My strong guess is that his disciples already knew what prayer was, how to pray in some form, and were sustaining an active daily prayer life. These were, after all, devout Jews looking for the coming Messiah who he called to follow him. They went to the synagogue on the Sabbath and observed the major Jewish religious holidays. So even being good observant praying Jews, they still looked for more.

Maybe that is enough for us now in this letter? Just the message to keep going and search for new and deeper ways of being in covenant relationship with God through prayer. Go for it!

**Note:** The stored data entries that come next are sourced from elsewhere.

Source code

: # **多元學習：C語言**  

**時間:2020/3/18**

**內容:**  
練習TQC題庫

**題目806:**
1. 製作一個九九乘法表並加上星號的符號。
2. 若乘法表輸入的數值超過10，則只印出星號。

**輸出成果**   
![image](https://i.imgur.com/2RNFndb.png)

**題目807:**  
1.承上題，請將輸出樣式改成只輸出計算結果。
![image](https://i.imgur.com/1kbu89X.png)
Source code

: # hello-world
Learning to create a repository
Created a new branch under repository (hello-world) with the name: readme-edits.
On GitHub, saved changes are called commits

Jesus begins by saying, “Our Father.” So far, so good, in identifying to whom you are addressing your prayer. I like that our prayer book says “... we are bold to say ... ” as an introduction to the Lord’s Prayer in our Eucharistic prayer. We are bold to say that God is “Our Father.”

And now, we pause and meditate on that because while Jesus continues on with the rest of the prayer, we should, as I am sure his disciples did that night and days after, consider what that means. Yes, we are claiming God as a parent and ourselves as children, and in doing so we are identifying ourselves as brothers and sisters of Jesus. He did say it first, and coming from him it must be true. But the other thing we might meditate upon in that moment concerns who it is that we are bold to claim as Father. What is this Father like, what has this Father done, and what do we ask of this Father as children might expect?

There is a wonderful collect for Advent 3 that says “Stir up your power, O Lord, and with great might come among us; and, because we are sorely hindered by our sins, let your bountiful grace and mercy speedily help and deliver us; through Jesus Christ our Lord, to whom, with you and the Holy Spirit, be honor and glory, now and for ever. Amen.”

Here is a petition to God to act like God and do what only God can do. Likewise, in the Old Testament one can find again and again petitions by God’s people for God to act like God against those who say their God is sleeping, weak, has abandoned them, and so forth. I can imagine someone once praying during the exile, “Dear God, those Babylonians are mocking us for trusting in you. Do not let us be shamed for our faith. Rise up and defend your name.”

This is what we see in the Lord’s Prayer. Jesus teaches his disciples to ask God to be God. “Hallowed be your name” are not words of praise as they sounded to me for most of my years, but mean more like “God, make your name to be hallowed, to be respected, to be honored.” It is a plea that God act like God and in doing so defend his good name and reputation. And then you get the rest of the prayer.

But think, what would be needful if God did rise up and hallowed his name? The rest of what we pray for really is fulfilled in that petition: the full realization of God’s will being done on earth, everyone having their daily bread, everyone reconciled to God and neighbor, no more evil in the world.

I encourage you to think more about what “Hallowed be your name” means to you and for you, and in your prayers during this season of prayer, what you pray God would do to hallow his name.